The spine surgery and treatment field is changing, swept up in overall healthcare trends post-reform. With more data available and pressure toward pay-for-performance, new trends could take hold in the future.
"Back pain is one of the key reasons why people go to see a physician, so you have a big addressable population to figure out," says Mazor Senior Vice President Christopher Prentice. "We are transitioning from being paid to treat the patient more to a payment model that focuses on doing what's most efficient for patient care."
The healthcare system can't afford to put every patient through unnecessary tests and steps in the conservative care process if surgical intervention is the ultimate destination. For patients who are surgical candidates, going through ineffective interventions adds cost and stress to the process.
"We need more data on who would benefit from conservative care and who would benefit from surgical care," says Mr. Prentice. "We also need to figure out what treatments are most cost-effective. The best way to do that is with data collection. But right now we don't have uniformity with technology and procedures to perform a true comparison on the different treatments and medications."
There are several factors to consider when treating a patient, says Sarasota, Fla.-based spine surgeon Thomas Sweeney, MD, to provide efficient and cost-effective care:
• Choosing operative patients carefully with evidence-based diagnoses
• Find the least expensive method for physical therapy
• Educate patients on personal health and activity to avoid back pain
• Use the lest invasive procedure on operative patients
"We want to pick operations for patients that have the least morbidity after procedures so patients can return to their activities faster and stay at the hospital for a shorter amount of time," says Dr. Sweeney. "There are some surgeons doing outpatient surgery today, which is cost-effective but some insurance carriers aren't reimbursing for spine surgery in the outpatient setting."
Preventative measures are also key to keeping costs down. Dr. Sweeney now has a discussion with his back pain patients about maintaining active lifestyles; anecdotally, patients who were more active could tolerate compressions on the spinal canal better than less active patients. Activity could include yoga for strengthening or other activities they enjoy.
New technology is also designed for better outcomes, but not all surgeons are open to change. "I think spine surgeons could lead the way toward more sustainable spine care if we encourage each other to have an open mind to new technologies," says Dr. Sweeney. "I've tried to expose the patient population to new minimally invasive technologies and the use of robotic surgery. If patients demand new technologies that work, surgeons will incorporate them into their practice."

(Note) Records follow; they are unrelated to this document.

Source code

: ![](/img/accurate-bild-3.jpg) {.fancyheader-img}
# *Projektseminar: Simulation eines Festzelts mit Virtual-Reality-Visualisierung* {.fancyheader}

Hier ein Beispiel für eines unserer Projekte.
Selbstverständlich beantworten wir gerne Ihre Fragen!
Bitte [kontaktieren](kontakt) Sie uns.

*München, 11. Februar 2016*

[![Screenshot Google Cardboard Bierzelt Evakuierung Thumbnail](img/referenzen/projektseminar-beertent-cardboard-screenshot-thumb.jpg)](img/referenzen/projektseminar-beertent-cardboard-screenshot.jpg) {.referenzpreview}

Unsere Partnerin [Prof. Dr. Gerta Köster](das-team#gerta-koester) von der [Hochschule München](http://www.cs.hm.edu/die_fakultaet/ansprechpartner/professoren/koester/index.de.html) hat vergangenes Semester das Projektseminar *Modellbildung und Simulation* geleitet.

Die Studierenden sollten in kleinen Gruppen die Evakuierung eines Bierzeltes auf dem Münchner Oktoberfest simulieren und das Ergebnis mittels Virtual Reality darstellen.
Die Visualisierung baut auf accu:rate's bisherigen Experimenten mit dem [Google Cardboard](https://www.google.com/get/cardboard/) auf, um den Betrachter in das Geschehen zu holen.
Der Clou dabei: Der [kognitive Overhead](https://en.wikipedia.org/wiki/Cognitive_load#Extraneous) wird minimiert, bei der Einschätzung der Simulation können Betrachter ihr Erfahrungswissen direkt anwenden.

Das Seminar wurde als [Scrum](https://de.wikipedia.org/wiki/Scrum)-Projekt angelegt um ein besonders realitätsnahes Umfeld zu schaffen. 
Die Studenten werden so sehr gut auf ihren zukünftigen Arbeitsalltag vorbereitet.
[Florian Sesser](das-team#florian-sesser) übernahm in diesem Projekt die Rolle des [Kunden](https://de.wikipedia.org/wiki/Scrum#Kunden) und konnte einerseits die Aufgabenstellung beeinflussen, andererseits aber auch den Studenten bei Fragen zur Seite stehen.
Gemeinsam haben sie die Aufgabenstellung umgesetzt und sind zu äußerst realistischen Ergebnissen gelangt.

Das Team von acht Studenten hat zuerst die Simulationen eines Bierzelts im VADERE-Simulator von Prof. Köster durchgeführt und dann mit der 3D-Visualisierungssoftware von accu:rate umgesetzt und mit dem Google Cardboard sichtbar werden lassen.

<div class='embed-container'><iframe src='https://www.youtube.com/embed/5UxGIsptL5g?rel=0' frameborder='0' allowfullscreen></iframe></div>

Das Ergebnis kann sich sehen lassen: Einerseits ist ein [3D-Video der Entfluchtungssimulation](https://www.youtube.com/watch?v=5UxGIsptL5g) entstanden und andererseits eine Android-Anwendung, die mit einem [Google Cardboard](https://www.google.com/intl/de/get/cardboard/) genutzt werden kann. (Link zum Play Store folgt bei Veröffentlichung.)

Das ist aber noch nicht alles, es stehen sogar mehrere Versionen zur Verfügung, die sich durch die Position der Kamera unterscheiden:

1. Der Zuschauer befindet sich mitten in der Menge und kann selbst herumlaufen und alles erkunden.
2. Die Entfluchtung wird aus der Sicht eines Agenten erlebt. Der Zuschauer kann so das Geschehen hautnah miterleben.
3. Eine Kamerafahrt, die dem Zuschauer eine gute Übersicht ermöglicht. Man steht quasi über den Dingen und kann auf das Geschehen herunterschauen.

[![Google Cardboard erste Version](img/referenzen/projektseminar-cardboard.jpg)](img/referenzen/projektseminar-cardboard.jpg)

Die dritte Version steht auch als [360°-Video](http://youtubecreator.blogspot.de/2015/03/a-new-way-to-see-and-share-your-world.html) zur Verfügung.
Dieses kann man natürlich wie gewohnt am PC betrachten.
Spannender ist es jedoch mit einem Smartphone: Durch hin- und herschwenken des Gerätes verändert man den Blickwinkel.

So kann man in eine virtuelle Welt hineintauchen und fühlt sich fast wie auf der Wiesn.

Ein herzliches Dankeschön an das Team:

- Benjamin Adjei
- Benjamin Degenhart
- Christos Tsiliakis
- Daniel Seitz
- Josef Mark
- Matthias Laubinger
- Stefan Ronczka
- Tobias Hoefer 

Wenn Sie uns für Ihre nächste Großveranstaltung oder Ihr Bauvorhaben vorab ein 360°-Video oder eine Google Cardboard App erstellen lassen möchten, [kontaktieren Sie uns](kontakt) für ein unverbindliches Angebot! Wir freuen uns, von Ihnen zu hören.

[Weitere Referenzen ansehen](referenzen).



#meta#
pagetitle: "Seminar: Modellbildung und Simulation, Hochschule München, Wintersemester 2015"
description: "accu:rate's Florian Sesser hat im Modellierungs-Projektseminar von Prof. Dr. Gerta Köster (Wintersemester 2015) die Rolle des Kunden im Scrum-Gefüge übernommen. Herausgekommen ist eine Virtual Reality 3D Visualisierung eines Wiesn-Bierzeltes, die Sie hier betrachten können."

The variability in equipment and training makes a difference in outcomes. There are several studies and data benchmarks available as sheer numbers, but many don't describe which technologies are used with different surgeries and severe variability can distort the numbers.
"Surgeons are trying to figure out how to collect data because we don't have a standardized process right now," says Mr. Prentice. "But the greater philosophical argument needs to be won on what the true metrics are."

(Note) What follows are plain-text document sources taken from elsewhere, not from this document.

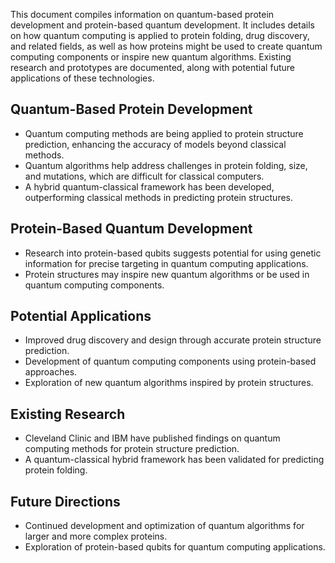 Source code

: This document compiles information on quantum-based protein development and protein-based quantum development. It includes details on how quantum computing is applied to protein folding, drug discovery, and related fields, as well as how proteins might be used to create quantum computing components or inspire new quantum algorithms. Existing research and prototypes are documented, along with potential future applications of these technologies.

## Quantum-Based Protein Development
- Quantum computing methods are being applied to protein structure prediction, enhancing the accuracy of models beyond classical methods.
- Quantum algorithms help address challenges in protein folding, size, and mutations, which are difficult for classical computers.
- A hybrid quantum-classical framework has been developed, outperforming classical methods in predicting protein structures.

## Protein-Based Quantum Development
- Research into protein-based qubits suggests potential for using genetic information for precise targeting in quantum computing applications.
- Protein structures may inspire new quantum algorithms or be used in quantum computing components.

## Potential Applications
- Improved drug discovery and design through accurate protein structure prediction.
- Development of quantum computing components using protein-based approaches.
- Exploration of new quantum algorithms inspired by protein structures.

## Existing Research
- Cleveland Clinic and IBM have published findings on quantum computing methods for protein structure prediction.
- A quantum-classical hybrid framework has been validated for predicting protein folding.

## Future Directions
- Continued development and optimization of quantum algorithms for larger and more complex proteins.
- Exploration of protein-based qubits for quantum computing applications.
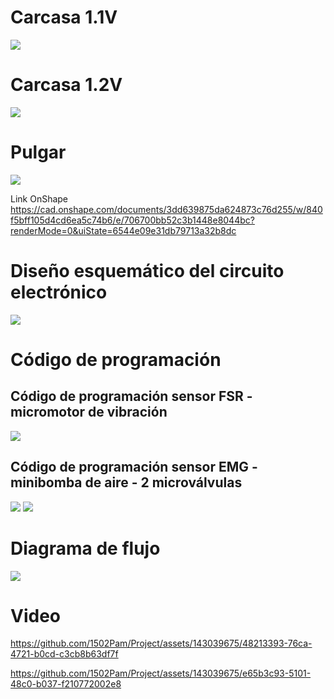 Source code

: <h1> Carcasa 1.1V </h1>
<image src ="https://github.com/1502Pam/Project/blob/main/Im%C3%A1genes/carcasa%201.1V.jpeg"> 
  
<h1> Carcasa 1.2V </h1>
<image src ="https://github.com/1502Pam/Project/blob/main/Im%C3%A1genes/carcasa%201.2V.jpeg"> 
  
<h1> Pulgar </h1>
<image src ="https://github.com/1502Pam/Project/blob/main/Im%C3%A1genes/pulgar.jpeg"> 

Link OnShape
https://cad.onshape.com/documents/3dd639875da624873c76d255/w/840f5bff105d4cd6ea5c74b6/e/706700bb52c3b1448e8044bc?renderMode=0&uiState=6544e09e31db79713a32b8dc


<h1> Diseño esquemático del circuito electrónico </h1> 

<image src ="https://github.com/1502Pam/Project/blob/main/Im%C3%A1genes/subirlo.jpeg"> 

<h1> Código de programación </h1> 

## Código de programación sensor FSR - micromotor de vibración

<image src ="https://github.com/1502Pam/Project/blob/main/Im%C3%A1genes/c%C3%B3digo_sensorFSR.jpeg"> 

## Código de programación sensor EMG - minibomba de aire - 2 microválvulas

<image src ="https://github.com/1502Pam/Project/blob/main/Im%C3%A1genes/codigo_EMG1_act.jpeg"> 
<image src ="https://github.com/1502Pam/Project/blob/main/Im%C3%A1genes/codigo_EMG2.jpeg"> 

<h1> Diagrama de flujo </h1> 
<image src ="https://github.com/1502Pam/Project/blob/cb11ef39444757008514c5fd22432613eeb8262e/Im%C3%A1genes/flowchart%20.png"> 

<h1> Video </h1> 

https://github.com/1502Pam/Project/assets/143039675/48213393-76ca-4721-b0cd-c3cb8b63df7f

https://github.com/1502Pam/Project/assets/143039675/e65b3c93-5101-48c0-b037-f210772002e8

Some standardization is likely as a byproduct of creating reproducible high quality, low cost results. Data collection registries and other efforts to develop protocol and negotiate bundled payments could speed along the process.
"That takes some of the art out of surgery and makes it more of a scientific process," says Mr. Prentice. "That's going to take a lot of effort as well because we don't have a good way to collect data without any gaps. I can't claim one way of doing surgery is best because I could look at 10 different hospitals and see the same intent for outcomes, but their steps, equipment, implants and thought process is completely different."
Academic institutions have been conducting studies for years with varying results. However, not all of their data is relevant to every clinical practice setting. There are more surgeons now in the private sector collecting and processing data to show how different treatments work in the real-world setting. It's also a survival mechanism.
"Without data surgeons are losing the ability to market themselves, whether it's to a hospital for employment or to patients as a leading care provider," says Mr. Prentice. "I think surgeons are more willing to put their patients into registries to show the proof that they have good outcomes. I do believe when you have surgeons as employees of the hospital, they are seeing behind the scenes what it takes to provide healthcare. The relationship between hospital administration and surgeon's isn't as adversarial as it used to be."
Surgeons can see how their decisions impact the service line and develop an understanding for why it's important to pay attention to the bottom line — both for hospital and patient out-of-pocket costs. Other surgeons are taking on more business responsibilities by investing in outpatient surgery centers where even spinal fusions are now performed.
"Looking into the future, our ability as spine surgeons to perform surgery on an outpatient basis can save a lot of money because ASCs can do things more efficiently than hospitals," says Dr. Sweeney. "Payers don't always allow us to perform procedures there now."
The switch from fee-for-service to pay-for-performance could have other consequences as well. When volume increases revenue, you'll see more patients undergoing more care; if compensation is based on quality, there's more attention paid to outcomes and patient satisfaction.
"We have tried with good intent to increase the quality of healthcare in this country," says Mr. Prentice. "What hasn't been done is real calibration and improvement to what you can charge. There's been no real pay-for-quality. If you pay for quality, you'll get what you pay for."